EXERCISE OBJECTIVE: Across the entries below, how many lines contain the string "workspace"? Only the number is wanted.

(Beginning of RECORD EXCERPTS)

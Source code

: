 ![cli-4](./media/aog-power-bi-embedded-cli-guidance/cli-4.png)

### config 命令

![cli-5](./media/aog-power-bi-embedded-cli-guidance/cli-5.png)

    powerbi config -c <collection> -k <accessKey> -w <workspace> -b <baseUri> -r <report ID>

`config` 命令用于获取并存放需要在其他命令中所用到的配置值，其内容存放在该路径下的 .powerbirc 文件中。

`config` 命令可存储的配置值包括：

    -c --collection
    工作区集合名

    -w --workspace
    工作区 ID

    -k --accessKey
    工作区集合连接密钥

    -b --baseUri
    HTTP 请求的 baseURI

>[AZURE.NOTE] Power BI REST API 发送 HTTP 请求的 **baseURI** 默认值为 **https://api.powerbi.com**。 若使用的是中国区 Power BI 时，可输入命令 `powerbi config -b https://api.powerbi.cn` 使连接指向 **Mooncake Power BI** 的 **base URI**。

(End of RECORD EXCERPTS)

OUTPUT OF THE TASK: 2